BEGIN

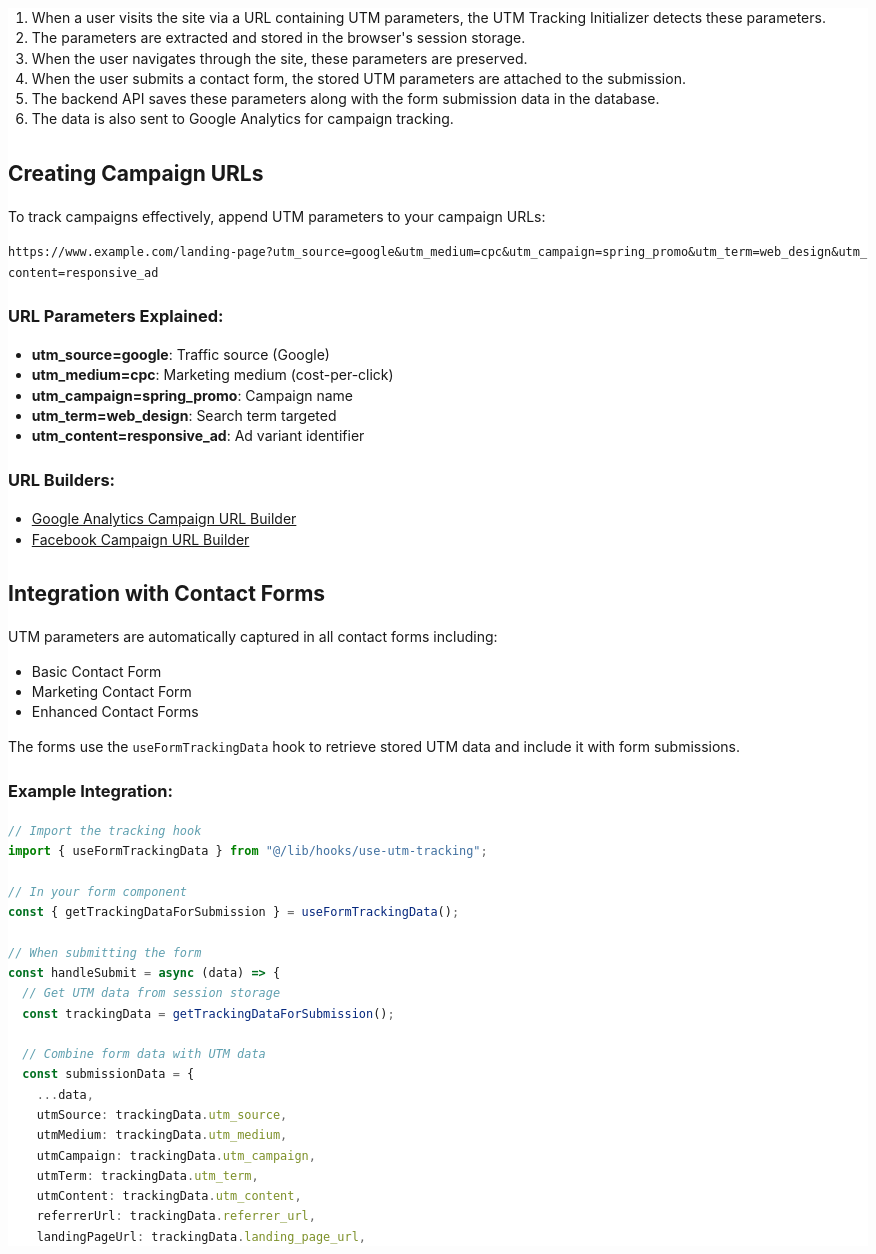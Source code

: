1. When a user visits the site via a URL containing UTM parameters, the UTM Tracking Initializer detects these parameters.
2. The parameters are extracted and stored in the browser's session storage.
3. When the user navigates through the site, these parameters are preserved.
4. When the user submits a contact form, the stored UTM parameters are attached to the submission.
5. The backend API saves these parameters along with the form submission data in the database.
6. The data is also sent to Google Analytics for campaign tracking.

## Creating Campaign URLs

To track campaigns effectively, append UTM parameters to your campaign URLs:

```
https://www.example.com/landing-page?utm_source=google&utm_medium=cpc&utm_campaign=spring_promo&utm_term=web_design&utm_content=responsive_ad
```

### URL Parameters Explained:

- **utm_source=google**: Traffic source (Google)
- **utm_medium=cpc**: Marketing medium (cost-per-click)
- **utm_campaign=spring_promo**: Campaign name
- **utm_term=web_design**: Search term targeted
- **utm_content=responsive_ad**: Ad variant identifier

### URL Builders:

- [Google Analytics Campaign URL Builder](https://ga-dev-tools.google/campaign-url-builder/)
- [Facebook Campaign URL Builder](https://www.facebook.com/business/google-analytics/build-your-url)

## Integration with Contact Forms

UTM parameters are automatically captured in all contact forms including:

- Basic Contact Form
- Marketing Contact Form
- Enhanced Contact Forms

The forms use the `useFormTrackingData` hook to retrieve stored UTM data and include it with form submissions.

### Example Integration:

```typescript
// Import the tracking hook
import { useFormTrackingData } from "@/lib/hooks/use-utm-tracking";

// In your form component
const { getTrackingDataForSubmission } = useFormTrackingData();

// When submitting the form
const handleSubmit = async (data) => {
  // Get UTM data from session storage
  const trackingData = getTrackingDataForSubmission();

  // Combine form data with UTM data
  const submissionData = {
    ...data,
    utmSource: trackingData.utm_source,
    utmMedium: trackingData.utm_medium,
    utmCampaign: trackingData.utm_campaign,
    utmTerm: trackingData.utm_term,
    utmContent: trackingData.utm_content,
    referrerUrl: trackingData.referrer_url,
    landingPageUrl: trackingData.landing_page_url,
```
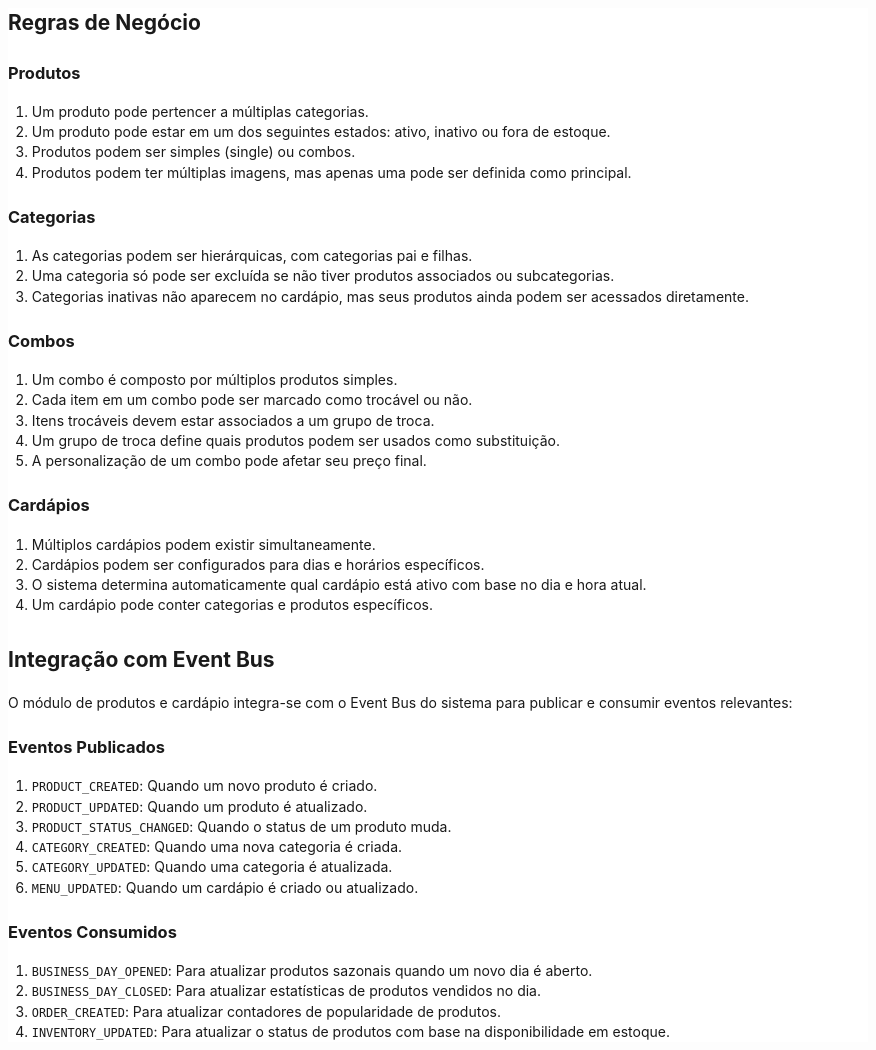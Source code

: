 
## Regras de Negócio

### Produtos

1. Um produto pode pertencer a múltiplas categorias.
2. Um produto pode estar em um dos seguintes estados: ativo, inativo ou fora de estoque.
3. Produtos podem ser simples (single) ou combos.
4. Produtos podem ter múltiplas imagens, mas apenas uma pode ser definida como principal.

### Categorias

1. As categorias podem ser hierárquicas, com categorias pai e filhas.
2. Uma categoria só pode ser excluída se não tiver produtos associados ou subcategorias.
3. Categorias inativas não aparecem no cardápio, mas seus produtos ainda podem ser acessados diretamente.

### Combos

1. Um combo é composto por múltiplos produtos simples.
2. Cada item em um combo pode ser marcado como trocável ou não.
3. Itens trocáveis devem estar associados a um grupo de troca.
4. Um grupo de troca define quais produtos podem ser usados como substituição.
5. A personalização de um combo pode afetar seu preço final.

### Cardápios

1. Múltiplos cardápios podem existir simultaneamente.
2. Cardápios podem ser configurados para dias e horários específicos.
3. O sistema determina automaticamente qual cardápio está ativo com base no dia e hora atual.
4. Um cardápio pode conter categorias e produtos específicos.

## Integração com Event Bus

O módulo de produtos e cardápio integra-se com o Event Bus do sistema para publicar e consumir eventos relevantes:

### Eventos Publicados

1. `PRODUCT_CREATED`: Quando um novo produto é criado.
2. `PRODUCT_UPDATED`: Quando um produto é atualizado.
3. `PRODUCT_STATUS_CHANGED`: Quando o status de um produto muda.
4. `CATEGORY_CREATED`: Quando uma nova categoria é criada.
5. `CATEGORY_UPDATED`: Quando uma categoria é atualizada.
6. `MENU_UPDATED`: Quando um cardápio é criado ou atualizado.

### Eventos Consumidos

1. `BUSINESS_DAY_OPENED`: Para atualizar produtos sazonais quando um novo dia é aberto.
2. `BUSINESS_DAY_CLOSED`: Para atualizar estatísticas de produtos vendidos no dia.
3. `ORDER_CREATED`: Para atualizar contadores de popularidade de produtos.
4. `INVENTORY_UPDATED`: Para atualizar o status de produtos com base na disponibilidade em estoque.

END

[What you need to do] Could you restate, word for word, the lines above from the one with "1. Um produto" to the one with "vendidos no dia.", both included?

[Answer section]
1. Um produto pode pertencer a múltiplas categorias.
2. Um produto pode estar em um dos seguintes estados: ativo, inativo ou fora de estoque.
3. Produtos podem ser simples (single) ou combos.
4. Produtos podem ter múltiplas imagens, mas apenas uma pode ser definida como principal.

### Categorias

1. As categorias podem ser hierárquicas, com categorias pai e filhas.
2. Uma categoria só pode ser excluída se não tiver produtos associados ou subcategorias.
3. Categorias inativas não aparecem no cardápio, mas seus produtos ainda podem ser acessados diretamente.

### Combos

1. Um combo é composto por múltiplos produtos simples.
2. Cada item em um combo pode ser marcado como trocável ou não.
3. Itens trocáveis devem estar associados a um grupo de troca.
4. Um grupo de troca define quais produtos podem ser usados como substituição.
5. A personalização de um combo pode afetar seu preço final.

### Cardápios

1. Múltiplos cardápios podem existir simultaneamente.
2. Cardápios podem ser configurados para dias e horários específicos.
3. O sistema determina automaticamente qual cardápio está ativo com base no dia e hora atual.
4. Um cardápio pode conter categorias e produtos específicos.

## Integração com Event Bus

O módulo de produtos e cardápio integra-se com o Event Bus do sistema para publicar e consumir eventos relevantes:

### Eventos Publicados

1. `PRODUCT_CREATED`: Quando um novo produto é criado.
2. `PRODUCT_UPDATED`: Quando um produto é atualizado.
3. `PRODUCT_STATUS_CHANGED`: Quando o status de um produto muda.
4. `CATEGORY_CREATED`: Quando uma nova categoria é criada.
5. `CATEGORY_UPDATED`: Quando uma categoria é atualizada.
6. `MENU_UPDATED`: Quando um cardápio é criado ou atualizado.

### Eventos Consumidos

1. `BUSINESS_DAY_OPENED`: Para atualizar produtos sazonais quando um novo dia é aberto.
2. `BUSINESS_DAY_CLOSED`: Para atualizar estatísticas de produtos vendidos no dia.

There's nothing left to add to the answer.